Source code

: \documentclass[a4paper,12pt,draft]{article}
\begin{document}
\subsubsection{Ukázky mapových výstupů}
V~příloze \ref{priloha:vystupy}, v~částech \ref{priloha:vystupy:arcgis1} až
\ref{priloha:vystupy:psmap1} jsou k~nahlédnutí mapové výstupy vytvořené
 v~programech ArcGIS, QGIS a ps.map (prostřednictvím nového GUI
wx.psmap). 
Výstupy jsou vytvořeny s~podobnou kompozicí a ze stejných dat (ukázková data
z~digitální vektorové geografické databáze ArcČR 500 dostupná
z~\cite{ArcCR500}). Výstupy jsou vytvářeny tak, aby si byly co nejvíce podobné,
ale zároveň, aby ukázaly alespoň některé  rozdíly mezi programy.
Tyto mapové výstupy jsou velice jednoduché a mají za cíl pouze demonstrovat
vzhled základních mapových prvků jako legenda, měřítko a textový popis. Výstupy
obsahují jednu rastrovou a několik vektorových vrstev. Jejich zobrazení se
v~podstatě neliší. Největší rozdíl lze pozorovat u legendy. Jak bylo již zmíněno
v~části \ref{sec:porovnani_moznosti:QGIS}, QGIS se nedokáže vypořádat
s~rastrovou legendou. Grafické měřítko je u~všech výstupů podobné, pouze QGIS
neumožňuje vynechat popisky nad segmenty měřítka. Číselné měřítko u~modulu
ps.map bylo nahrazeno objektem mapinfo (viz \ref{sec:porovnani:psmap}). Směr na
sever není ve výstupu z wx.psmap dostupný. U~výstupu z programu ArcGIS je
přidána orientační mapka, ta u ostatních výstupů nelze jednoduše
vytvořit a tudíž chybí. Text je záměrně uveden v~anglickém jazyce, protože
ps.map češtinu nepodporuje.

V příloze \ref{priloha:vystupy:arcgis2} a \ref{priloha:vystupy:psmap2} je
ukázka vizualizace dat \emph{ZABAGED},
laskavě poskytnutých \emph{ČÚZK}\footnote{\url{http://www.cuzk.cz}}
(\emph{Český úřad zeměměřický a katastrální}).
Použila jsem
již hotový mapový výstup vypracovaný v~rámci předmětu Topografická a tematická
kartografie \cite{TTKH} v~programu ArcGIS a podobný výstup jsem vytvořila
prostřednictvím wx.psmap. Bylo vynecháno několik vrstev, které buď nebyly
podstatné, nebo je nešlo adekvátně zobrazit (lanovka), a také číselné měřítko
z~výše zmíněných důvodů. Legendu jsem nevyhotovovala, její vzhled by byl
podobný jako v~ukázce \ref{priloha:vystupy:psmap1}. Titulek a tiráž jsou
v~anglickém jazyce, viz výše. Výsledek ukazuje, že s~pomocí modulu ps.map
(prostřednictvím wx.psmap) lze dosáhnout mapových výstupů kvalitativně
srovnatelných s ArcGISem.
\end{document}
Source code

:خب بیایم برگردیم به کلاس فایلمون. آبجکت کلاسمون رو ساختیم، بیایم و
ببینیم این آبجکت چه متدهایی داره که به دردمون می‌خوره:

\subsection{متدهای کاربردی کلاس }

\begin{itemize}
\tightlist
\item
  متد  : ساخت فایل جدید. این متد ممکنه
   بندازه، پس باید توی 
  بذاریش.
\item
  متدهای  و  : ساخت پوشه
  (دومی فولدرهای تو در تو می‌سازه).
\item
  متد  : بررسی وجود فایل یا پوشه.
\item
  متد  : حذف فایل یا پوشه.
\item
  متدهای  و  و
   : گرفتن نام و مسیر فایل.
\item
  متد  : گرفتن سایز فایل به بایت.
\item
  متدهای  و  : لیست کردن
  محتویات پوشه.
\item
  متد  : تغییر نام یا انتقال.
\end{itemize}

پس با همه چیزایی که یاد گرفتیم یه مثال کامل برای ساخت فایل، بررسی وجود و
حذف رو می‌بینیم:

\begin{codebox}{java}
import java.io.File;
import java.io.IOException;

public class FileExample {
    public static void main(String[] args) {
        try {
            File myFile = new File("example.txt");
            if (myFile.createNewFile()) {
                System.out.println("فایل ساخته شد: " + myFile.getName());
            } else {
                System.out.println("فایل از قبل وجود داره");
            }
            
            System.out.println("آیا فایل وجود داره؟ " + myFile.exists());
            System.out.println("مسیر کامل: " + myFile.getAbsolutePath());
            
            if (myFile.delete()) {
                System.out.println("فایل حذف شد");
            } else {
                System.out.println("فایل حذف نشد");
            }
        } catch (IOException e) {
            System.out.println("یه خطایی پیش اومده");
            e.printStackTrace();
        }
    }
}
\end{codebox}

┄┄┄┄┄┄┄┄┄┄┄┄┄┄┄┄┄┄┄┄

» Description of the task: The answer must consist of every line from the entries above that contains "programu".

» Exercise solution:
sever není ve výstupu z wx.psmap dostupný. U~výstupu z programu ArcGIS je
kartografie \cite{TTKH} v~programu ArcGIS a podobný výstup jsem vytvořila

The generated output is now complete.